I’m sitting looking out the window of the train on the Fitchburg/South Acton line, retracing in reverse the path of the famed Minutemen, the ride of Paul Revere, from Concord through Lincoln and Bedford in to Cambridge and then Boston.

Rolling by me are the colors of the landscape of my home at its most dormant: flat, muted, though not pastel. Predominately grey, though myriad greys. The flat grey sky, only blue in the imagination or when seen in the reflection of the unruffled, frigid water. The grey of tree trunks, not brown, but purples and ash and charcoal and slate, all the color of dead wood, faded weathered timber. The smooth kahki of mown fields with whorls of low hedgerows like tousled salty hair in sleep. Dried grasses the color of my skin. Frozen, bedraggled white pines not white in color but matte dark green.
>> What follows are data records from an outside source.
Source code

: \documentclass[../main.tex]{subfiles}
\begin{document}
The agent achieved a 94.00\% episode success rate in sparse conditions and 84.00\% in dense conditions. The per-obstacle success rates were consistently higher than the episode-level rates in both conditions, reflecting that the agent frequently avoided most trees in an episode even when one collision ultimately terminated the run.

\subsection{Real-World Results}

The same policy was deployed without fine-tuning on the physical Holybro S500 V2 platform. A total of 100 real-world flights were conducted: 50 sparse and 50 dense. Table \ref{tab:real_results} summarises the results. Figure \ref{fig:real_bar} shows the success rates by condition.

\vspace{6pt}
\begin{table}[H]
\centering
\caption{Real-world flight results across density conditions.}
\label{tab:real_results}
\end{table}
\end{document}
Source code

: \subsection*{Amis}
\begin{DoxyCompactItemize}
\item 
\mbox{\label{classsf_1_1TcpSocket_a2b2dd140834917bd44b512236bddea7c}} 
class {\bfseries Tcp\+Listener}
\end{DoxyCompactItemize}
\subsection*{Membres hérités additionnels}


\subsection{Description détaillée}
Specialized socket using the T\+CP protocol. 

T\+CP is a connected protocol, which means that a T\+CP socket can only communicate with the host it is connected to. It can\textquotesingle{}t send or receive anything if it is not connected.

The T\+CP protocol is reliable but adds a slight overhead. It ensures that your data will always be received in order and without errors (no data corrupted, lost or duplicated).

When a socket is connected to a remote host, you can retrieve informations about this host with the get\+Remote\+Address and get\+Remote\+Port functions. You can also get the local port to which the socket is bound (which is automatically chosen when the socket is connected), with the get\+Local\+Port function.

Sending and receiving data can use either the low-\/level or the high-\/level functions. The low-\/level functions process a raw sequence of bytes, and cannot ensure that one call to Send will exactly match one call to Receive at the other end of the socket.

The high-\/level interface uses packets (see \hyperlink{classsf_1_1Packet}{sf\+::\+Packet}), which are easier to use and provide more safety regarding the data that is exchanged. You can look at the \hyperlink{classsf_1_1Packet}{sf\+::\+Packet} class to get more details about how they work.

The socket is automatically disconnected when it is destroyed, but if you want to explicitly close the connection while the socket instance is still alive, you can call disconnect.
The white snow, grey now on some of its edges, grey from translucence or grime, the white snow marking out paths of footprints or whole slicing paths through the woods, only remaining where it was compressed, the rest now melted to leave these maps of travel. The shrivelled oak leaves, a strangely luminous peachy tan, still on some branches despite all the months of winter winds. Spindly maroon and violet shrub stalks. Tiny, unnoticeable red berries. Washed-out light sage green lichens and emerald mosses on impenetrably grey rock, mottled tan rock, unassuming sienna rock, dull pinkish rock. Through it all, the flat light of the invisible grey-white sun, and the invisible but ever-frigid wind. As it is now, a very restrained, understated, conservative, brittle landscape.

Later, as we come into the city, a new grey: the grim concrete, the faded pavement. And new colors, mostly muted pink brick, ferrous weeping rust, weakly putty-colored houses. Repetitive new construction making me want again and again to research new synonyms for “taupe”. Faded yellow caution and construction, sometimes old crayon blue instead. Lethargic blacks and browns of drooping fences and trash cans, pine green utility boxes supposed to fade into the landscape but the landscape is asphault and grey. Occasional glints of silvered metal. Even the graffitis and litter and cars stay within this palate.

A fitting and restful palate for my quietude, my hermitage, my exhaustion and fragility of cultural adjustment.

(P.S. I'm literally writing this while riding on the train. Thank you, MBTA, for your free commuter-rail wireless internet access! The wonders of modern technology never cease to amaze me.)